Instructions to follow → Below are some records. Return exactly the lines from the one containing "The second figure spoke" through the one containing "Nell fell silent.", both included, and only those.
--- START ---
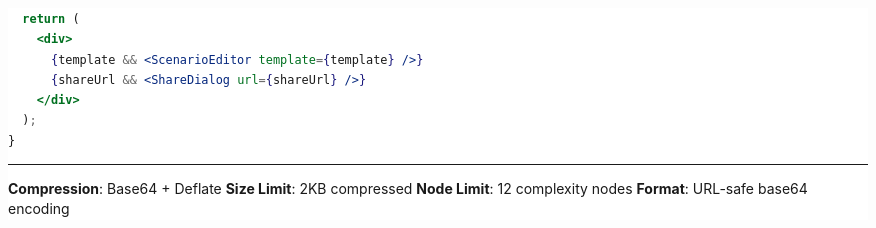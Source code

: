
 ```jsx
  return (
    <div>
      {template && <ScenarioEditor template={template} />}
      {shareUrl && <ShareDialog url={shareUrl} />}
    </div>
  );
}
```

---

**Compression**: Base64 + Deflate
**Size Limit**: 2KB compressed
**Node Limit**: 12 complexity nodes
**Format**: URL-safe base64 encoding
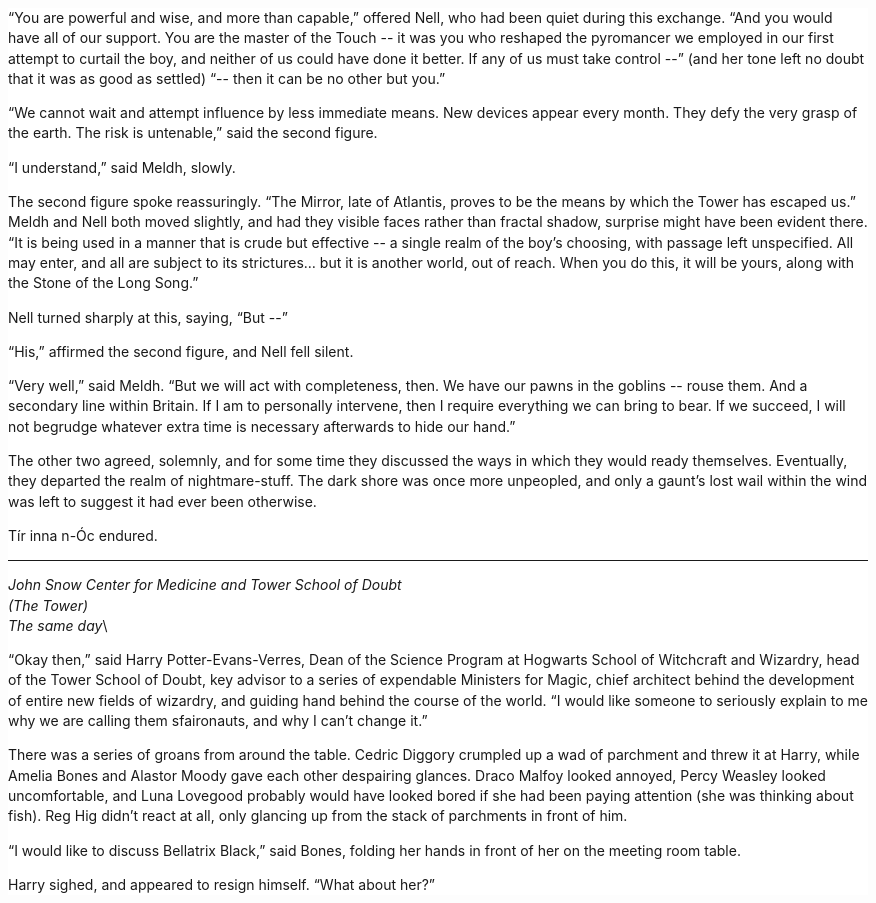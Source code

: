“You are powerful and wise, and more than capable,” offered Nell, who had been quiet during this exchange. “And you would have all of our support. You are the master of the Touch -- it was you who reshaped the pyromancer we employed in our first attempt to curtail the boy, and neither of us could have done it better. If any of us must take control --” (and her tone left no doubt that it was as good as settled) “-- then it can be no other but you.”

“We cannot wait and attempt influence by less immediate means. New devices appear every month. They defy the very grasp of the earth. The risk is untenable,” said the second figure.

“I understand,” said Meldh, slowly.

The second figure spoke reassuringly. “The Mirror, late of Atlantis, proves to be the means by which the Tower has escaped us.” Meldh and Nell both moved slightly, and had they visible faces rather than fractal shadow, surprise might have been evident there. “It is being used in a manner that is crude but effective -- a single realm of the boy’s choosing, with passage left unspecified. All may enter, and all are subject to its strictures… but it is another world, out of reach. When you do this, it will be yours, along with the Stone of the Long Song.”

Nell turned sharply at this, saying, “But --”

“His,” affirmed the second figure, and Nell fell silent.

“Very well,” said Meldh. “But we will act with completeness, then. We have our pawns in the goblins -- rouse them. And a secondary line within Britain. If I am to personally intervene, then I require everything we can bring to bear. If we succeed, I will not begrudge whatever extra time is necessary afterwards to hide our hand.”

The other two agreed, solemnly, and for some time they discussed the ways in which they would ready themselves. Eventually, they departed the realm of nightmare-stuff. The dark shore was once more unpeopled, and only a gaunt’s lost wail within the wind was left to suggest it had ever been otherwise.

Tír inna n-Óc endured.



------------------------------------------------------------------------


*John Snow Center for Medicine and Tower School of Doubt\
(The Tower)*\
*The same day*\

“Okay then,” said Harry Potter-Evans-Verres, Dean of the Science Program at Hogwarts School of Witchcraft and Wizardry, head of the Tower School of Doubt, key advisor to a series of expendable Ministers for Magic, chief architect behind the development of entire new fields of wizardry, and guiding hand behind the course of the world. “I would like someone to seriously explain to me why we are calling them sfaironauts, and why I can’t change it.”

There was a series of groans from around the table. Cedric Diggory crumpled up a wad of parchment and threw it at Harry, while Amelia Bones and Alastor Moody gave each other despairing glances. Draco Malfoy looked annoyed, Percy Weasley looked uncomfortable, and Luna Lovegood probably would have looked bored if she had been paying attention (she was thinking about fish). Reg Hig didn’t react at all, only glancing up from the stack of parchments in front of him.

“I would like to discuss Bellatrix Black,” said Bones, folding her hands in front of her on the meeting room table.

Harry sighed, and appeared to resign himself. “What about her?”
--- END ---
Response →
The second figure spoke reassuringly. “The Mirror, late of Atlantis, proves to be the means by which the Tower has escaped us.” Meldh and Nell both moved slightly, and had they visible faces rather than fractal shadow, surprise might have been evident there. “It is being used in a manner that is crude but effective -- a single realm of the boy’s choosing, with passage left unspecified. All may enter, and all are subject to its strictures… but it is another world, out of reach. When you do this, it will be yours, along with the Stone of the Long Song.”

Nell turned sharply at this, saying, “But --”

“His,” affirmed the second figure, and Nell fell silent.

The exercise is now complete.